(Your objective) Determine how many lines in the records hold "return", and give that number with nothing added.

☆ ☆ ☆

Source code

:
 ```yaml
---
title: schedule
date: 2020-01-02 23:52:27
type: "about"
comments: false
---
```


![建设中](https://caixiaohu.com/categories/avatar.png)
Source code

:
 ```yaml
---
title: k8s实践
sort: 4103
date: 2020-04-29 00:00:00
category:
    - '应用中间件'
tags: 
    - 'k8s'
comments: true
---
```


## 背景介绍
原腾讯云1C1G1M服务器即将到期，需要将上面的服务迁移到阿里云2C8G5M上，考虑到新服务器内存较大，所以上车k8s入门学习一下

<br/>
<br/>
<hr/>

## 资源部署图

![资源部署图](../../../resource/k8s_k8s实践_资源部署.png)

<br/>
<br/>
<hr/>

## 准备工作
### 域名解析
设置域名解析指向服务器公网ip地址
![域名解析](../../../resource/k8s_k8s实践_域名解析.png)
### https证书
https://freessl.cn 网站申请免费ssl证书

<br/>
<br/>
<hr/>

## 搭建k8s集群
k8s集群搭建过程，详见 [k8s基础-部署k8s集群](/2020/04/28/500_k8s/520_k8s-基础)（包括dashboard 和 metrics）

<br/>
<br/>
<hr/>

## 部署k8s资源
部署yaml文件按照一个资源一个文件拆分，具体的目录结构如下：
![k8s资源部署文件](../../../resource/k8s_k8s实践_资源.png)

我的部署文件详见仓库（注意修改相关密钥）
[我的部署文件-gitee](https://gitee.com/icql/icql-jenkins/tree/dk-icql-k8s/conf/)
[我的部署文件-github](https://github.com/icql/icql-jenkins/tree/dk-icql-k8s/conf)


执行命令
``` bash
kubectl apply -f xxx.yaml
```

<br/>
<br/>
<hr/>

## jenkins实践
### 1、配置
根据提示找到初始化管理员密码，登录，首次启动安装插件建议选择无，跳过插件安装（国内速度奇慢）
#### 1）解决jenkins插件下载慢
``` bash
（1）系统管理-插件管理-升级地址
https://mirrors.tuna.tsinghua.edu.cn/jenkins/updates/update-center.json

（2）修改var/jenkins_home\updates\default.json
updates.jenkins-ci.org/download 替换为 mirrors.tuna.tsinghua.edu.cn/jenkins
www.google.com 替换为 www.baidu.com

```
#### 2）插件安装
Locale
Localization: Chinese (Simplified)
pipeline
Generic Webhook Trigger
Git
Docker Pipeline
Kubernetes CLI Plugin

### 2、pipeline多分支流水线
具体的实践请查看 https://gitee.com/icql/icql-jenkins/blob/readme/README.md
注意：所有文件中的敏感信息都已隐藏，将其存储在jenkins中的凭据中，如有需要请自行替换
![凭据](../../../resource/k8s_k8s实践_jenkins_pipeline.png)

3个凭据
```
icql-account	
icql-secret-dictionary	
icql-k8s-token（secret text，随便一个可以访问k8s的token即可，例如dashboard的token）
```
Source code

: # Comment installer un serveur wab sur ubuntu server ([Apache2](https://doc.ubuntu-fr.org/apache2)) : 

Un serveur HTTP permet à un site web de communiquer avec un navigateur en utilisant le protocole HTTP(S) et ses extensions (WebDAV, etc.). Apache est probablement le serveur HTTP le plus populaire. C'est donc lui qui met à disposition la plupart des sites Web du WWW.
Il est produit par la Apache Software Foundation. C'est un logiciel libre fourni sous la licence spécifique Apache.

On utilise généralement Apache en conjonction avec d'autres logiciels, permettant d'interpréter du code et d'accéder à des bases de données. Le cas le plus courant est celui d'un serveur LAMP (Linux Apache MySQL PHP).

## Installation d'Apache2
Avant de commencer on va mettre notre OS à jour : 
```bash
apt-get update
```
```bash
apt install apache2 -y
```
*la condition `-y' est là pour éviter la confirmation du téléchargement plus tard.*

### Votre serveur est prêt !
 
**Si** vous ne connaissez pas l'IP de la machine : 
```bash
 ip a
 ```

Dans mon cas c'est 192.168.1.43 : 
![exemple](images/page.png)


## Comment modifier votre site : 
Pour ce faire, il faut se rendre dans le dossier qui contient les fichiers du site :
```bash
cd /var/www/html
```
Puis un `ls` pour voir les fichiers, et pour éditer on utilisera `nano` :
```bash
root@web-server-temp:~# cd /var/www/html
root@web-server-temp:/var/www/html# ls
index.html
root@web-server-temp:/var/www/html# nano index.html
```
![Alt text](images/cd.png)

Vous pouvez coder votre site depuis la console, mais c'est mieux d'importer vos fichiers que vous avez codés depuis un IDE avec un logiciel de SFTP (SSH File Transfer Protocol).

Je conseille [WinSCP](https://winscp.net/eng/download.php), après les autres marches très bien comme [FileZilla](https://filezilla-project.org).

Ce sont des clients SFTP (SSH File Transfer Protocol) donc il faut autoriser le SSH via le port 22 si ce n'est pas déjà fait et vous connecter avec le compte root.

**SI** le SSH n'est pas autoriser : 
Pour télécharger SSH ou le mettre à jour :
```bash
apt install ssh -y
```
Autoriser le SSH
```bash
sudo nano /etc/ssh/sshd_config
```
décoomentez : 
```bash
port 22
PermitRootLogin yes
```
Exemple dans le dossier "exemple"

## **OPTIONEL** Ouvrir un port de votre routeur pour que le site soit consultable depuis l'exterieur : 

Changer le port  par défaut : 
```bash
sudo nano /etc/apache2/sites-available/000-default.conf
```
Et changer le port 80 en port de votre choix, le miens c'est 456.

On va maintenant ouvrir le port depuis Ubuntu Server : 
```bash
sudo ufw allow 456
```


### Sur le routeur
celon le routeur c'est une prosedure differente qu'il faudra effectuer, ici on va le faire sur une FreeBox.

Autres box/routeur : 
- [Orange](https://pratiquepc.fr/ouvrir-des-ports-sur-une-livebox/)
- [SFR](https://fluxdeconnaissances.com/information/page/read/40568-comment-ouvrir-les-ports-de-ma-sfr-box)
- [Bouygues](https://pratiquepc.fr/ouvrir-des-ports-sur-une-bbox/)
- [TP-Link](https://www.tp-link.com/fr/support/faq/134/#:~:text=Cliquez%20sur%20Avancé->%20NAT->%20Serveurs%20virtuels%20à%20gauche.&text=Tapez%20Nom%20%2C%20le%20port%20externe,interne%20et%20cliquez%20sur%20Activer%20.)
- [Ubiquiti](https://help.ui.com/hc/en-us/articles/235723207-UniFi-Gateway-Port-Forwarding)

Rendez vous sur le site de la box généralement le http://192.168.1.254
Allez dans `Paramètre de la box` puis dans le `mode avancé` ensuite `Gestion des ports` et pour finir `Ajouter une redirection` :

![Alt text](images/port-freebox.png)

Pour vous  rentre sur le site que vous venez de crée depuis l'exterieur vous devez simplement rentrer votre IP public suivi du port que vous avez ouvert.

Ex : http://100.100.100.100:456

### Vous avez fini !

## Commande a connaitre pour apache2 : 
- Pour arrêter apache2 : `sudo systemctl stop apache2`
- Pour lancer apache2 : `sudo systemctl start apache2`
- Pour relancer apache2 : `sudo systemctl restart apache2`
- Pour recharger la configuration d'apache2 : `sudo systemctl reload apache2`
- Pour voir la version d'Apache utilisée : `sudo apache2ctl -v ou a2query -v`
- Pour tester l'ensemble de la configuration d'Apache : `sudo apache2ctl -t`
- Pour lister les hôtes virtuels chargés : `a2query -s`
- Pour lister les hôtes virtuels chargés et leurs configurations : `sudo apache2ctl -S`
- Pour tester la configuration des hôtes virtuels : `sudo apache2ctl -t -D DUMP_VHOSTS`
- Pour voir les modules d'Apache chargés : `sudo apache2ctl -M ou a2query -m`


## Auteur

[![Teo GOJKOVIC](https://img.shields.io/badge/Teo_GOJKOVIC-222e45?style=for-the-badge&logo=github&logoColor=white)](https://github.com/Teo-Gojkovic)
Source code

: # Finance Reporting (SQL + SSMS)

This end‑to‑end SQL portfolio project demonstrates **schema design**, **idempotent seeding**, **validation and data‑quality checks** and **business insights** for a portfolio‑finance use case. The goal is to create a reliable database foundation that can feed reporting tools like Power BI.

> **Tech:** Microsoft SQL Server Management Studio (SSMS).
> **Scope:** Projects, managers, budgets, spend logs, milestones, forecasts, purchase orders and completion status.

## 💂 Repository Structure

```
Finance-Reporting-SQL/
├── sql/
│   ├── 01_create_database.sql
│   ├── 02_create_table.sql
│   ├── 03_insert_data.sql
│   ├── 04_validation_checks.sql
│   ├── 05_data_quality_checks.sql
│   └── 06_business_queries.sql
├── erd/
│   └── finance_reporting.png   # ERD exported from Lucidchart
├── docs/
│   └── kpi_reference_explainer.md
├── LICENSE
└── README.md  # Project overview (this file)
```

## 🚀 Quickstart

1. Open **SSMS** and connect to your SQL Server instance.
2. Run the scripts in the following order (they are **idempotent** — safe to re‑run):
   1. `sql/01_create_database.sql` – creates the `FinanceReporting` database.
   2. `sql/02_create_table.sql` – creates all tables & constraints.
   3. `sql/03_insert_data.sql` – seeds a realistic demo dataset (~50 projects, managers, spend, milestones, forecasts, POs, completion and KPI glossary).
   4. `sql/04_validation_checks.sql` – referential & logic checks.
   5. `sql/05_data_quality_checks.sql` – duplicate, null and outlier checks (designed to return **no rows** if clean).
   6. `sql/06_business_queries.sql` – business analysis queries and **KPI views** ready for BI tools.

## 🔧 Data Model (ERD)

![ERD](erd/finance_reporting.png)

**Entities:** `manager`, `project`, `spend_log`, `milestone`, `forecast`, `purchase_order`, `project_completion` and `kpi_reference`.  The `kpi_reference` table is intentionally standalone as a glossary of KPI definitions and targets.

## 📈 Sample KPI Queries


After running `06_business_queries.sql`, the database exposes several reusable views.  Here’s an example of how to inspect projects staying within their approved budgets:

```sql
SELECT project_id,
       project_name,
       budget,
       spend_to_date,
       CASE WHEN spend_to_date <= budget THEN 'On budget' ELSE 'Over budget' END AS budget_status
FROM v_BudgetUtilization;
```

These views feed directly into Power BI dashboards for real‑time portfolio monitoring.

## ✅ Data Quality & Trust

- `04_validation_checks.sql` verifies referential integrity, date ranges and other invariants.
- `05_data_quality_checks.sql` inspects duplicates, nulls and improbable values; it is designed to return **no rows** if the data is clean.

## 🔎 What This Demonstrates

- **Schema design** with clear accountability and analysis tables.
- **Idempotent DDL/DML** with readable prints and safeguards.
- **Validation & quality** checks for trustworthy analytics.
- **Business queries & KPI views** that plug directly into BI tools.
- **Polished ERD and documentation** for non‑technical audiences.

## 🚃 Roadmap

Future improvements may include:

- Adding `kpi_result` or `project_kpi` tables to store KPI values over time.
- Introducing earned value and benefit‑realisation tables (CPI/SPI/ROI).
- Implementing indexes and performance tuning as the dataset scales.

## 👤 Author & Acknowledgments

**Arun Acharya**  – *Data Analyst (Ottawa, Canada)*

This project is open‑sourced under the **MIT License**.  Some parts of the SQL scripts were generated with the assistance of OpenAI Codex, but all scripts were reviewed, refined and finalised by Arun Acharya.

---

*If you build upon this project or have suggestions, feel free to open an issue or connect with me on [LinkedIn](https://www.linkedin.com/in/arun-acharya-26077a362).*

☆ ☆ ☆

(Written response) 2